TASK OBJECTIVE - What does the data read, word for word, from the line containing "além da implantação" through its final line? Give those lines only.

MATERIAL TO PROCESS -
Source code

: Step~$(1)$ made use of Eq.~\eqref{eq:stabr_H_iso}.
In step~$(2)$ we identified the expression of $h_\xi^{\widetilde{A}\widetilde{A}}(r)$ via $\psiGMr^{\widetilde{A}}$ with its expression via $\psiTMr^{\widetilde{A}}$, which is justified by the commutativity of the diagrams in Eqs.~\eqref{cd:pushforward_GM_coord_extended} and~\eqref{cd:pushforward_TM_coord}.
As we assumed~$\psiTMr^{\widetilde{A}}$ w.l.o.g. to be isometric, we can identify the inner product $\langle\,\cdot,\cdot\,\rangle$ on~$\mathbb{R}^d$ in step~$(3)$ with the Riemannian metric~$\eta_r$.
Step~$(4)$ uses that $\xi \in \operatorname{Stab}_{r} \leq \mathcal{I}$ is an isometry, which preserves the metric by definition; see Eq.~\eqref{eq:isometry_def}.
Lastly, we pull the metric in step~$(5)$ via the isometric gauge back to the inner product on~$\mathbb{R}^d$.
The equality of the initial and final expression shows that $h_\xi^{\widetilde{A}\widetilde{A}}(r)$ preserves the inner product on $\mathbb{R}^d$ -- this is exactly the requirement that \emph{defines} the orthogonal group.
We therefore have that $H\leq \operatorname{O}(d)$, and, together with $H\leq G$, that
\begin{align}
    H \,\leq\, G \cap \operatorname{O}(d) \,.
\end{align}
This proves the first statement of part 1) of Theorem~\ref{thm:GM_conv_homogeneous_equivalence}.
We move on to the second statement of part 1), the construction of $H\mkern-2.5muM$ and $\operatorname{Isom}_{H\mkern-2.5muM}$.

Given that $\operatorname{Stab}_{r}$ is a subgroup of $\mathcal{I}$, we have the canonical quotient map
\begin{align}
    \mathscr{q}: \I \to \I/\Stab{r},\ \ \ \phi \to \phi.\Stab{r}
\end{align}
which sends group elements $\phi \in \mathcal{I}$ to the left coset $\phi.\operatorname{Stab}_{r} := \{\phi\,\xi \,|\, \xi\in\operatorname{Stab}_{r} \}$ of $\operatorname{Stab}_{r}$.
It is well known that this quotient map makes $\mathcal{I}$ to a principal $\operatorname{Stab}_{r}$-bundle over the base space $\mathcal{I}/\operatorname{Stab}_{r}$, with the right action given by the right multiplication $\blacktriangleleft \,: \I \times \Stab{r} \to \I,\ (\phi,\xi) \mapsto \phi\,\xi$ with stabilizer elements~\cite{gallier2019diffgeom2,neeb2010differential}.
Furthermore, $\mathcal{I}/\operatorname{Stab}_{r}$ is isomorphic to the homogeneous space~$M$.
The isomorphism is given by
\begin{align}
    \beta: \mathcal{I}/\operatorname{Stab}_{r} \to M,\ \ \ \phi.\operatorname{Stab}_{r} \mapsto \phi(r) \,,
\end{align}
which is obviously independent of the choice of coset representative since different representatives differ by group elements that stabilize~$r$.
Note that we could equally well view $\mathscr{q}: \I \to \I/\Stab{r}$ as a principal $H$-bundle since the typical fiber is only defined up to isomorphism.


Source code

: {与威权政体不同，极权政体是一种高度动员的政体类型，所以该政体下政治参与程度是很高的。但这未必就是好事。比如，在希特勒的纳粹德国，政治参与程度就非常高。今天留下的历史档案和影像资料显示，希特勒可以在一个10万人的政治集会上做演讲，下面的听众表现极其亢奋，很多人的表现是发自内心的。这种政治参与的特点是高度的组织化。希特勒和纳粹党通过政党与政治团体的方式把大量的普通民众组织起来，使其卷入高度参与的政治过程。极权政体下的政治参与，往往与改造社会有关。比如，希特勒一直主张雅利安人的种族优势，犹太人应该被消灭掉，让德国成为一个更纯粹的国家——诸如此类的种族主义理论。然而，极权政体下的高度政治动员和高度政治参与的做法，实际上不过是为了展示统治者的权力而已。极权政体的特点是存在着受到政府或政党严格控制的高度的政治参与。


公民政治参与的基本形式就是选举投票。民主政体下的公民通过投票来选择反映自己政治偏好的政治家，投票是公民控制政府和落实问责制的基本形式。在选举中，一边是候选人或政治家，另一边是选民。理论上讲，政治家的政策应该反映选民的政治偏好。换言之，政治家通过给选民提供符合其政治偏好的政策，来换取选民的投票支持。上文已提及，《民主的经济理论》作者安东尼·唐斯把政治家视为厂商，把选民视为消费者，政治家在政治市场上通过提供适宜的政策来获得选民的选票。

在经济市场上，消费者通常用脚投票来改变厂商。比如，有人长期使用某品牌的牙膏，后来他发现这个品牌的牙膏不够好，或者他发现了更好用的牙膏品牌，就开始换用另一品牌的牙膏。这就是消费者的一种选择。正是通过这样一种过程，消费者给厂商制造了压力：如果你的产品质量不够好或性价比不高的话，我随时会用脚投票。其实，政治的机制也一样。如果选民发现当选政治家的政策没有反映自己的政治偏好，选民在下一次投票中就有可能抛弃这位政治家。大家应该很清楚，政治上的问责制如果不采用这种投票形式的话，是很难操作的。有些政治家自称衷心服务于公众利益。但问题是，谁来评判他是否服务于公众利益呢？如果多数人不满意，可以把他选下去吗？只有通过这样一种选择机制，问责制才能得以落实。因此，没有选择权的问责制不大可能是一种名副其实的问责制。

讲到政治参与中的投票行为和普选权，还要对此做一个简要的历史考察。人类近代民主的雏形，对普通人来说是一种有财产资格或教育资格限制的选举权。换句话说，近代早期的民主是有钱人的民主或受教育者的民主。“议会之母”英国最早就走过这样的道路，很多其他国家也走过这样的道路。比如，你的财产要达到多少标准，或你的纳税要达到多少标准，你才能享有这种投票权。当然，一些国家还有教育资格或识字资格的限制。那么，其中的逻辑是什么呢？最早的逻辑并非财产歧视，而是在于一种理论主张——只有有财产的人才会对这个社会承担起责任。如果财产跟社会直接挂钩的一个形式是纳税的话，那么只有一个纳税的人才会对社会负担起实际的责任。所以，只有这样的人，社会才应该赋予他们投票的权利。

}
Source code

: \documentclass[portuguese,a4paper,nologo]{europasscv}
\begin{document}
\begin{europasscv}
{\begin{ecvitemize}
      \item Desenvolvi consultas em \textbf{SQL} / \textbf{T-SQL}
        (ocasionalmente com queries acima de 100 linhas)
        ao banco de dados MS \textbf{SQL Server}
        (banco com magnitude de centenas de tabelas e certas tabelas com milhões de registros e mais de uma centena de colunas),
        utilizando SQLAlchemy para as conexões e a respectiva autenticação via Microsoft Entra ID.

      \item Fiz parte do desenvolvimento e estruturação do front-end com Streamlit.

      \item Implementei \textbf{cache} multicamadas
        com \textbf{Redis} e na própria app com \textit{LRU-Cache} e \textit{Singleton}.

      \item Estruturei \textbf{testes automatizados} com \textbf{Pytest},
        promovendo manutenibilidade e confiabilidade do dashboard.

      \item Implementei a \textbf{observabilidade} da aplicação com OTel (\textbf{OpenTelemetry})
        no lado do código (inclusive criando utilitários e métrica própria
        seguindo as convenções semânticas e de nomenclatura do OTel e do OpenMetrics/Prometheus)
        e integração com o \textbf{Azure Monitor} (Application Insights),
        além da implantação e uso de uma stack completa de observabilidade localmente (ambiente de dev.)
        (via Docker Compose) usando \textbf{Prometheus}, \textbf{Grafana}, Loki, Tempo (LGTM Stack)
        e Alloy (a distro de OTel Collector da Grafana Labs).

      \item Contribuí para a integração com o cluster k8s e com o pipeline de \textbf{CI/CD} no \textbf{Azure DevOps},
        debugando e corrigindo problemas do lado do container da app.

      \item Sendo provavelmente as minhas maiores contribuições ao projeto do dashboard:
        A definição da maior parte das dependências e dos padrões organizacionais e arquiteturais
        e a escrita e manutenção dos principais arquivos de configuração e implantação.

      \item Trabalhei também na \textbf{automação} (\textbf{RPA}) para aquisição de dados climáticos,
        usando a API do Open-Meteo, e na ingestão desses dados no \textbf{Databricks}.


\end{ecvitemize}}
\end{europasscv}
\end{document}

EXERCISE SOLUTION -
        além da implantação e uso de uma stack completa de observabilidade localmente (ambiente de dev.)
        (via Docker Compose) usando \textbf{Prometheus}, \textbf{Grafana}, Loki, Tempo (LGTM Stack)
        e Alloy (a distro de OTel Collector da Grafana Labs).

      \item Contribuí para a integração com o cluster k8s e com o pipeline de \textbf{CI/CD} no \textbf{Azure DevOps},
        debugando e corrigindo problemas do lado do container da app.

      \item Sendo provavelmente as minhas maiores contribuições ao projeto do dashboard:
        A definição da maior parte das dependências e dos padrões organizacionais e arquiteturais
        e a escrita e manutenção dos principais arquivos de configuração e implantação.

      \item Trabalhei também na \textbf{automação} (\textbf{RPA}) para aquisição de dados climáticos,
        usando a API do Open-Meteo, e na ingestão desses dados no \textbf{Databricks}.


\end{ecvitemize}}
\end{europasscv}
\end{document}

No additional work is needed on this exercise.